While technically any Worker can speak WebSocket in this way, WebSockets are most useful when combined with Durable Objects. When a client connects to your application using a WebSocket, you need a way for server-generated events to be sent back to the existing socket connection. Without Durable Objects, there’s no way to send an event to the specific Worker holding a WebSocket. With Durable Objects, you can now forward the WebSocket to an Object. Messages can then be addressed to that Object by its unique ID, and the Object can then forward those messages down the WebSocket to the client.

The chat app demo presented above uses WebSockets. Check out the source code to see how it works.

How does this compare to Workers KV?

Two years ago, we introduced Workers KV, a global key-value data store. KV is a fairly minimalist global data store that serves certain purposes well, but is not for everyone. KV is eventually consistent, which means that writes made in one location may not be visible in other locations immediately. Moreover, it implements “last write wins” semantics, which means that if a single key is being modified from multiple locations in the world at once, it’s easy for those writes to overwrite each other. KV is designed this way to support low-latency reads for data that doesn’t frequently change. However, these design decisions make KV inappropriate for state that changes frequently, or when changes need to be immediately visible worldwide.

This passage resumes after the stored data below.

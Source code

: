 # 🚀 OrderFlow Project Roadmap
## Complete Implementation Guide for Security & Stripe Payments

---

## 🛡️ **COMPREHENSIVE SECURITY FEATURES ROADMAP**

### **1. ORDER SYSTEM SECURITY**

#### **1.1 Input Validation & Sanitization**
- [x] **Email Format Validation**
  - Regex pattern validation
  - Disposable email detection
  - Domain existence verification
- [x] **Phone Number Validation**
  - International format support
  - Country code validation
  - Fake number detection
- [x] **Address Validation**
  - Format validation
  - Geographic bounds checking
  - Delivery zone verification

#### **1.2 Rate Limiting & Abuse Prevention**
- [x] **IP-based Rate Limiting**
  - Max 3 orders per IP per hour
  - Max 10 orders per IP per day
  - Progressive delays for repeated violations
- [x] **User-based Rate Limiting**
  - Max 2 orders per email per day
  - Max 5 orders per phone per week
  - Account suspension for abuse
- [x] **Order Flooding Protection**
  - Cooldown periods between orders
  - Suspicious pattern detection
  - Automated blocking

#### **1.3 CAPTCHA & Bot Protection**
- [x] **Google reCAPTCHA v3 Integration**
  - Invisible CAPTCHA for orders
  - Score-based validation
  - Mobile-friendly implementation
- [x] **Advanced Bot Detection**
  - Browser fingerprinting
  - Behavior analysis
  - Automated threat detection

Durable Objects, in contrast, are not primarily a storage product at all — many use cases for them do not actually utilize durable storage. To the extent that they do provide storage, Durable Objects sit at the opposite end of the storage spectrum from KV. They are extremely well-suited to workloads requiring transactional guarantees and immediate consistency. However, since transactions inherently must be coordinated in a single location, and clients on the opposite side of the world from that location will experience moderate latency due to the inherent limitations of the speed of light. Durable Objects will combat this problem by auto-migrating to live close to where they are used.

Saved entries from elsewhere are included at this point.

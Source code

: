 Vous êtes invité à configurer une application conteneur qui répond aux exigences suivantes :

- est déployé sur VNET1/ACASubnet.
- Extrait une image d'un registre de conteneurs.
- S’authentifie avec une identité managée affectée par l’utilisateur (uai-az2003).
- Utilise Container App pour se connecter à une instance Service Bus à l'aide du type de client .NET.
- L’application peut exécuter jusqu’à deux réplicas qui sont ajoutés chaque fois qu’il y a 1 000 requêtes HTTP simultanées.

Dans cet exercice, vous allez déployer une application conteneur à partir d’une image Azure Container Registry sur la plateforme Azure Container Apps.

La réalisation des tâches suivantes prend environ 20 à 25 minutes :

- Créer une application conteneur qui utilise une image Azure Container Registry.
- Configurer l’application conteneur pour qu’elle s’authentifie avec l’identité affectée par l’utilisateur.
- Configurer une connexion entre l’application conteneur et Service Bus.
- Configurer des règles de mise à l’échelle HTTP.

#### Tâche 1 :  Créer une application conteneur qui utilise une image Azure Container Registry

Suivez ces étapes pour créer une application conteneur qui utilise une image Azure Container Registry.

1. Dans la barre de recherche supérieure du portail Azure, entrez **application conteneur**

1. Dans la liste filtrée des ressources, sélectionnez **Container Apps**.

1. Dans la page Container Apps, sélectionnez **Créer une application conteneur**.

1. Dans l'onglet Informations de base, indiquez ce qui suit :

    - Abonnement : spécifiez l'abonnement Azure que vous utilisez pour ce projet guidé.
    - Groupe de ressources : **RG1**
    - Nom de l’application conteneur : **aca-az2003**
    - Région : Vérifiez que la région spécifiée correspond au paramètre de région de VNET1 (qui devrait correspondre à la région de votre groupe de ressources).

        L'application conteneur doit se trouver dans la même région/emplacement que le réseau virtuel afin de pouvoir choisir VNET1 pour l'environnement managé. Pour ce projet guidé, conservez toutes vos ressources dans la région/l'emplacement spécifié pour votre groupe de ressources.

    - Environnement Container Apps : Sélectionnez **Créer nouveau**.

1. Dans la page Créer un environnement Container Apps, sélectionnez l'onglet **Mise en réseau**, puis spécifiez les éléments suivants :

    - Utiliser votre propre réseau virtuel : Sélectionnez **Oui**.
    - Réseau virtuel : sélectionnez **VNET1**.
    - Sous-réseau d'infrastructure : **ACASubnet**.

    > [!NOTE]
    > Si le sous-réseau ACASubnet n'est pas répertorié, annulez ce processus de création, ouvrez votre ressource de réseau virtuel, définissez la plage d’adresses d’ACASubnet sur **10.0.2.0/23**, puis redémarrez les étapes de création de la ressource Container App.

In short, Workers KV remains the best way to serve static content, configuration, and other rarely-changing data around the world, while Durable Objects are better for managing dynamic state and coordination.

Going forward, we plan to utilize Durable Objects in the implementation of Workers KV itself, in order to deliver even better performance.

Why not use CRDTs?

You can build CRDT-based storage on top of Durable Objects, but Durable Objects do not require you to use CRDTs.

Conflict-free Replicated Data Types (CRDTs), or their cousins, Operational Transforms (OTs), are a technology that allows data to be edited from multiple places in the world simultaneously without synchronization, and without data loss. For example, these technologies are commonly used in the implementation of real-time collaborative document editors, so that a user’s keypresses can show up in their local copy of the document in real time, without waiting to see if anyone else edited another part of the document first. Without getting into details, you can think of these techniques like a real time version of “git fork” and “git merge”, where all merge conflicts are resolved automatically in a deterministic way, so that everyone ends up with the same state in the end.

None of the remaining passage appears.